Whether it's considered a very good idea by certain retail vendors, in Canada MAP is illegal. In 2007 the US Supreme Court overturned a law regarding minimum resale pricing that had been in place for 100 years, which ironically is the same year that Hagen introduced their MAP program in the USA. As many US based companies have already found out, this does not equate to ALL retail price agreements in the USA being legal either. It's a slippery slope, and legally a very complicated one.

Law Firm Of Pepper Hamilton LLP | U.S. Supreme Court Overturns 100-Year-Old Rule Making Minimum Resale Price Agreements Automatically Illegal

One of the key reasons that Hagen states as to why a retailer should partner with them ......



> "Structured pricing. With our new Internet strategy taking effect this spring to close the gap between your business and online pricing of Hagen products, we are committed to maintaining the price integrity of our brands."

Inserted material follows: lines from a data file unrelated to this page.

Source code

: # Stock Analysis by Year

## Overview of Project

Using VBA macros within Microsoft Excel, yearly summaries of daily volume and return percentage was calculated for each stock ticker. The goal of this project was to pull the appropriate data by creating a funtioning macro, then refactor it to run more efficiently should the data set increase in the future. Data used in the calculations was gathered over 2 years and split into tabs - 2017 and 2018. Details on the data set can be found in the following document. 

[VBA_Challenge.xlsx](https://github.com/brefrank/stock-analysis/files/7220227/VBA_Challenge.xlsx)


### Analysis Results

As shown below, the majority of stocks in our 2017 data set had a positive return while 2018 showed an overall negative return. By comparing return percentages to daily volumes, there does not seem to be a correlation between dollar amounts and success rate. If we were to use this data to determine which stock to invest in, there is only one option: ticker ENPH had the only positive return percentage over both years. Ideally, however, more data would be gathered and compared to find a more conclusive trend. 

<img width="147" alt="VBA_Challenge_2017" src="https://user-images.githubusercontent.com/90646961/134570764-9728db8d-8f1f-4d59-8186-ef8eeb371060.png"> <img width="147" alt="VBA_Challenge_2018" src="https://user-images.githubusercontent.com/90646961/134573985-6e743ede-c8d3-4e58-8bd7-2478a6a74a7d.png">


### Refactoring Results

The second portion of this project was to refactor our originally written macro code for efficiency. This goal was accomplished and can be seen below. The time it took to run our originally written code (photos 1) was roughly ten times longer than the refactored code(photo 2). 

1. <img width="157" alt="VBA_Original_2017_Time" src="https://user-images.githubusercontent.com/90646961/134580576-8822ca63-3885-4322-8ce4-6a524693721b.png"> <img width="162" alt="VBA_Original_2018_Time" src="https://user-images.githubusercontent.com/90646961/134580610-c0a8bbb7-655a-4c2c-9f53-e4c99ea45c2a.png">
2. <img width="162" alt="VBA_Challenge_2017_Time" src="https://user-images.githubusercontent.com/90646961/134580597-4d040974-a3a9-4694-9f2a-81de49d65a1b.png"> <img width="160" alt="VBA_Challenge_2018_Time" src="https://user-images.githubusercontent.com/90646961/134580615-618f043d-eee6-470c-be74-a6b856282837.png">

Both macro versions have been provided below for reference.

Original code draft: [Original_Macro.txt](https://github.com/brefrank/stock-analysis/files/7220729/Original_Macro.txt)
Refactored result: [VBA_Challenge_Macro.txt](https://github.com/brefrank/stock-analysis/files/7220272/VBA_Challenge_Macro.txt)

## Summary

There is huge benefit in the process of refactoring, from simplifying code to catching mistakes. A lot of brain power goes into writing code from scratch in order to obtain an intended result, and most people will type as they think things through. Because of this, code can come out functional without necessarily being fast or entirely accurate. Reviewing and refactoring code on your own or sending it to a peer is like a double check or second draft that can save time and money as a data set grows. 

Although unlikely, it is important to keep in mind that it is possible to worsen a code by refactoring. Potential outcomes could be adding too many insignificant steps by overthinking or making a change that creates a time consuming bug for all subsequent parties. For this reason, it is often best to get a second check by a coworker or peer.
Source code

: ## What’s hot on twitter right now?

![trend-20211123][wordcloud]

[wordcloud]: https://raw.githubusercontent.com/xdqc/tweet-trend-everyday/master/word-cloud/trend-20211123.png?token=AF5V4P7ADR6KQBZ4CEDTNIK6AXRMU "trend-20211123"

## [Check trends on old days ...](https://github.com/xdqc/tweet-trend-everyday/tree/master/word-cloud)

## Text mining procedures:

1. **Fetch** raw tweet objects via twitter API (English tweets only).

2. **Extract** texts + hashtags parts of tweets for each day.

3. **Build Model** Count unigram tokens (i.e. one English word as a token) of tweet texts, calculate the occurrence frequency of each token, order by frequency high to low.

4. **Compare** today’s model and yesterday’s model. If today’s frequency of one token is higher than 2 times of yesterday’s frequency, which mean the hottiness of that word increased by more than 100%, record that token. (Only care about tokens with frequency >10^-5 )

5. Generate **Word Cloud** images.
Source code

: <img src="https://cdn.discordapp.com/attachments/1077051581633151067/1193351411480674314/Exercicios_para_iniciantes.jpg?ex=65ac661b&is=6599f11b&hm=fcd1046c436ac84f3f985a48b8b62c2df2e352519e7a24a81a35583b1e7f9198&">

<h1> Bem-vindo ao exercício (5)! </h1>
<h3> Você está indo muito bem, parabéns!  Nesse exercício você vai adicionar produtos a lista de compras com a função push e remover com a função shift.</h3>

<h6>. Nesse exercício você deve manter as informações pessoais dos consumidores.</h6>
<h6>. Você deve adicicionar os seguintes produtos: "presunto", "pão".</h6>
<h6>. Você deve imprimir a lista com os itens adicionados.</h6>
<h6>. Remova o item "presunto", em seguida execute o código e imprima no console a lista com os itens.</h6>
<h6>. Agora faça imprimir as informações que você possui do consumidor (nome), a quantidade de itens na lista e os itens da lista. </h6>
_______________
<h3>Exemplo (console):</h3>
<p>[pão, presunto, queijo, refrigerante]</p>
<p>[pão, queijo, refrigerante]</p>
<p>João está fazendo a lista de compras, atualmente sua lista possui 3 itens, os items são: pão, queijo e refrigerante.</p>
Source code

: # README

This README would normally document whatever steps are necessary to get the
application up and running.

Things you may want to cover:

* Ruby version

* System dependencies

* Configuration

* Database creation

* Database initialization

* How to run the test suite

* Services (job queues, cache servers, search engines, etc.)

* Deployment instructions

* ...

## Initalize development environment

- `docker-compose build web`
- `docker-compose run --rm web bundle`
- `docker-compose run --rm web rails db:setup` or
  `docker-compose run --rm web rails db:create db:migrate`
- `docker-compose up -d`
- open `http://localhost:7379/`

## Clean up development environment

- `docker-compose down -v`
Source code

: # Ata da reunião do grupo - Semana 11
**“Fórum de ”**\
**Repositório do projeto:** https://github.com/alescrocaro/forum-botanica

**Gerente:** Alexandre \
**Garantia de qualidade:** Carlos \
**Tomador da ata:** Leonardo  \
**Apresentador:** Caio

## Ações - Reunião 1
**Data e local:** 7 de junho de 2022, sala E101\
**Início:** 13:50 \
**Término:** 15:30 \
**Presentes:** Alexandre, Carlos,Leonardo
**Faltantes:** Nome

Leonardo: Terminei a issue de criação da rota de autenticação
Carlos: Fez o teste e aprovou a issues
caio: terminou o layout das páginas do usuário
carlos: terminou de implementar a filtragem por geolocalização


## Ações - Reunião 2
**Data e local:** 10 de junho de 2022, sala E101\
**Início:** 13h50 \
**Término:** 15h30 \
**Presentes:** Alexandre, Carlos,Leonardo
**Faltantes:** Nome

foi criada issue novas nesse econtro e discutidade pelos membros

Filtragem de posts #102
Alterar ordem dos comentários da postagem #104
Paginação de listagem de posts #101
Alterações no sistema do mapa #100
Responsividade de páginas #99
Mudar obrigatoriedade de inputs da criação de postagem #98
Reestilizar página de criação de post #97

https://www.hagendealerdirect.com/hagen/do/public?template=tmpl-about-hagen&page=why-partner

In Canada, controlling prices by a manufacturer/supplier falls under "Price Maintenance" under Section 76 of the Competition Act, which in brief states;



> "Price maintenance may occur when a supplier prevents a customer from selling a product below a minimum price by means of a threat, promise or agreement. It may also occur when a supplier refuses to supply a customer or otherwise discriminates against them because of their low pricing policy."

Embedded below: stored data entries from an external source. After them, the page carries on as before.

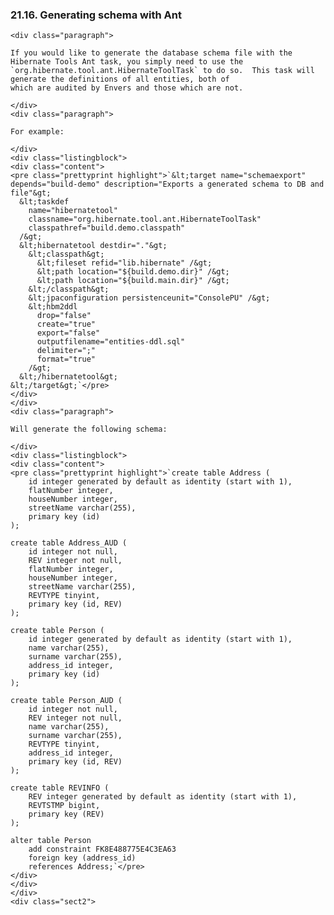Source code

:  ### 21.16. Generating schema with Ant

    <div class="paragraph">

    If you would like to generate the database schema file with the Hibernate Tools Ant task, you simply need to use the
    `org.hibernate.tool.ant.HibernateToolTask` to do so.  This task will generate the definitions of all entities, both of
    which are audited by Envers and those which are not.

    </div>
    <div class="paragraph">

    For example:

    </div>
    <div class="listingblock">
    <div class="content">
    <pre class="prettyprint highlight">`&lt;target name="schemaexport" depends="build-demo" description="Exports a generated schema to DB and file"&gt;
      &lt;taskdef
        name="hibernatetool"
        classname="org.hibernate.tool.ant.HibernateToolTask"
        classpathref="build.demo.classpath"
      /&gt;
      &lt;hibernatetool destdir="."&gt;
        &lt;classpath&gt;
          &lt;fileset refid="lib.hibernate" /&gt;
          &lt;path location="${build.demo.dir}" /&gt;
          &lt;path location="${build.main.dir}" /&gt;
        &lt;/classpath&gt;
        &lt;jpaconfiguration persistenceunit="ConsolePU" /&gt;
        &lt;hbm2ddl
          drop="false"
          create="true"
          export="false"
          outputfilename="entities-ddl.sql"
          delimiter=";"
          format="true"
        /&gt;
      &lt;/hibernatetool&gt;
    &lt;/target&gt;`</pre>
    </div>
    </div>
    <div class="paragraph">

    Will generate the following schema:

    </div>
    <div class="listingblock">
    <div class="content">
    <pre class="prettyprint highlight">`create table Address (
    	id integer generated by default as identity (start with 1),
    	flatNumber integer,
    	houseNumber integer,
    	streetName varchar(255),
    	primary key (id)
    );

    create table Address_AUD (
    	id integer not null,
    	REV integer not null,
    	flatNumber integer,
    	houseNumber integer,
    	streetName varchar(255),
    	REVTYPE tinyint,
    	primary key (id, REV)
    );

    create table Person (
    	id integer generated by default as identity (start with 1),
    	name varchar(255),
    	surname varchar(255),
    	address_id integer,
    	primary key (id)
    );

    create table Person_AUD (
    	id integer not null,
    	REV integer not null,
    	name varchar(255),
    	surname varchar(255),
    	REVTYPE tinyint,
    	address_id integer,
    	primary key (id, REV)
    );

    create table REVINFO (
    	REV integer generated by default as identity (start with 1),
    	REVTSTMP bigint,
    	primary key (REV)
    );

    alter table Person
    	add constraint FK8E488775E4C3EA63
    	foreign key (address_id)
    	references Address;`</pre>
    </div>
    </div>
    </div>
    <div class="sect2">
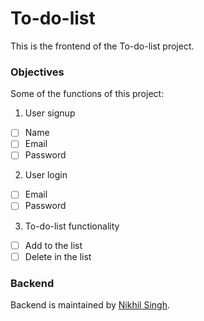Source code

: # To-do-list

This is the frontend of the To-do-list project.

### Objectives

Some of the functions of this project:

1. User signup 
  - [ ] Name 
  - [ ] Email
  - [ ] Password
2. User login
  - [ ] Email
  - [ ] Password
3. To-do-list functionality
  - [ ] Add to the list
  - [ ] Delete in the list
 
 ### Backend
 
 Backend is maintained by [Nikhil Singh](https://github.com/nikhils4/To-do-list-backend).
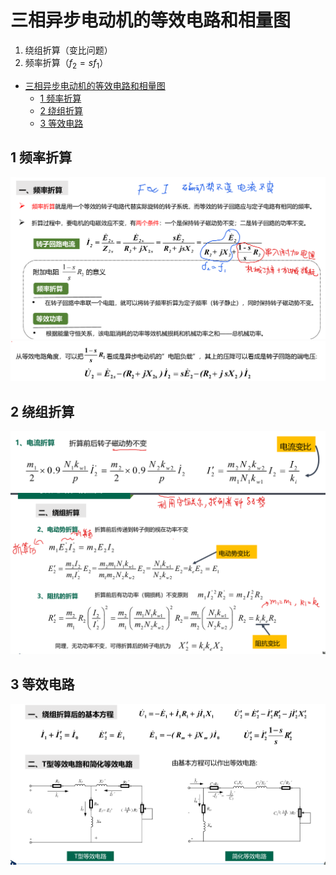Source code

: # 三相异步电动机的等效电路和相量图

1. 绕组折算（变比问题）
2. 频率折算（$f_2 = sf_1$）


<!-- @import "[TOC]" {cmd="toc" depthFrom=1 depthTo=6 orderedList=false} -->

<!-- code_chunk_output -->

- [三相异步电动机的等效电路和相量图](#三相异步电动机的等效电路和相量图)
  - [1 频率折算](#1-频率折算)
  - [2 绕组折算](#2-绕组折算)
  - [3 等效电路](#3-等效电路)

<!-- /code_chunk_output -->


## 1 频率折算

![alt text](image-42.png)
![alt text](image-43.png)


## 2 绕组折算

![alt text](image-44.png)
![alt text](image-45.png)

## 3 等效电路

![alt text](image-46.png)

Do these types of minimum price agreements take place in Canada by some companies? Yes. Are they legal? Absolutely not.

This is exactly why the term MSRP is used by many Canadian suppliers. Manufacturers "Suggested" Retail Price. Suggested, not enforced with an iron hand.

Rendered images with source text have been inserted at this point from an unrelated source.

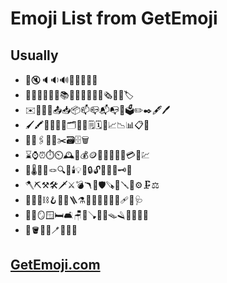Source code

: # Emoji List from GetEmoji

## Usually
- 🔔🔇🔈🔉🔊📢📣📯🔔🔕
- 📔📕📖📗📘📙📚📓📒📃📜📄📰🗞️📑🔖🏷️
- ✉️📧📨📩📤📥📦📫📪📬📭📮🗳️✏️✒️🖋️🖊️
- 🖌️🖍️📝💼📁📂🗂️📅📆🗒️🗓️📇📈📉📊📋📌
- 📍📎🖇️📏📐✂️🗃️🗄️🗑️
- ⌛⌚⏰⏱️⏲️🕰️🧮💰🪙💴💵💶💷💸💳🧾💹
- 🧳🌡️🧸🧶🪢🔍🔎🕯️💡🔦🔒🔓🔏🔐🔑🗝️🔨
- 🪓⛏️⚒️🛠️🗡️⚔️💣🪃🏹🛡️🪚🔧🪛🔩⚙️🗜️⚖️
- 🔗⛓️‍💥⛓️🪝🧰🧲🪜⚗️🧪🧫🔬🔭📡💉🩹🩼🩺
- 🩻🚪🪞🪟🛏️🛋️🪑🚽🪠🚿🛁🪤🪒🧴🧷🧹🧺
- 🧻🪣🧼🫧🪥🧽🧯🛒

## [GetEmoji.com](https://getemoji.com/)
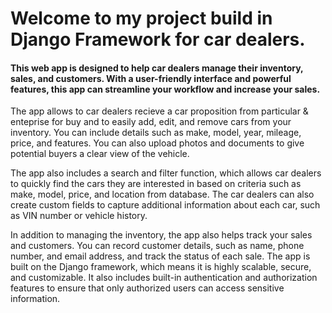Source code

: # Welcome to my project build in Django Framework for car dealers.
####  This web app is designed to help car dealers manage their inventory, sales, and customers. With a user-friendly interface and powerful features, this app can streamline your workflow and increase your sales.

The app allows to car dealers recieve a car proposition from particular & enteprise for buy and to easily add, edit, and remove cars from your inventory. You can include details such as make, model, year, mileage, price, and features. You can also upload photos and documents to give potential buyers a clear view of the vehicle.

The app also includes a search and filter function, which allows car dealers to quickly find the cars they are interested in based on criteria such as make, model, price, and location from database. The car dealers can also create custom fields to capture additional information about each car, such as VIN number or vehicle history.

In addition to managing the inventory, the app also helps track your sales and customers. You can record customer details, such as name, phone number, and email address, and track the status of each sale.
The app is built on the Django framework, which means it is highly scalable, secure, and customizable. It also includes built-in authentication and authorization features to ensure that only authorized users can access sensitive information.

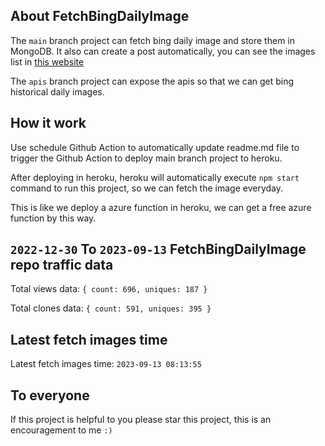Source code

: ## About FetchBingDailyImage

The `main` branch project can fetch bing daily image and store them in MongoDB.
It also can create a post automatically, you can see the images list in [this website](https://oursalbum.netlify.app)

The `apis` branch project can expose the apis so that we can get bing historical daily images.

## How it work

Use schedule Github Action to automatically update readme.md file to trigger the Github Action to deploy main branch project to heroku.

After deploying in heroku, heroku will automatically execute `npm start` command to run this project, so we can fetch the image everyday.

This is like we deploy a azure function in heroku, we can get a free azure function by this way.

## `2022-12-30` To `2023-09-13` FetchBingDailyImage repo traffic data

Total views data: `{ count: 696, uniques: 187 }`

Total clones data: `{ count: 591, uniques: 395 }`

## Latest fetch images time

Latest fetch images time: `2023-09-13 08:13:55`

## To everyone

If this project is helpful to you please star this project, this is an encouragement to me `:)`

In Canada neither a manufacturer nor a supplier of a manufacturers goods, can legally dictate retail prices of those goods. There are a few exceptions to this rule, but those exceptions are limited in scope, and very precise. The bottom line is, the Competition Bureau in Canada not only considers, but clearly states;


> "that low prices are usually a good indication of vigorous competition."


While I agree in principal with the US Supreme Courts decision on this subject, it has opened up a Pandora's box for the consumer. I don't personally think that it's in the best interest of consumers to have several industry giants controlling the lions share of the goods being offered to consumers, at a controlled price. Some of these companies have enough financial clout and market share to prevent new, smaller manufacturers/suppliers, from even entering the market in North America, let alone competing with them. How is this possibly good for the consumer?

I'm not even going to get into what constitutes "fair" competition, but suffice to say that what may be construed as "selling at cost" for one company, may in reality be "selling for a reasonable profit" for another. As fishygirl previously stated;


> "It is important to remember, however, that some of these smaller retailers "undercutting" others have lower overheads (ie: they pay less rent, hire less people, etc) and can sell for less in the first place. It's unfair to say that the lower margins necessarily result in lower profits and that they will need to consequently cut overhead."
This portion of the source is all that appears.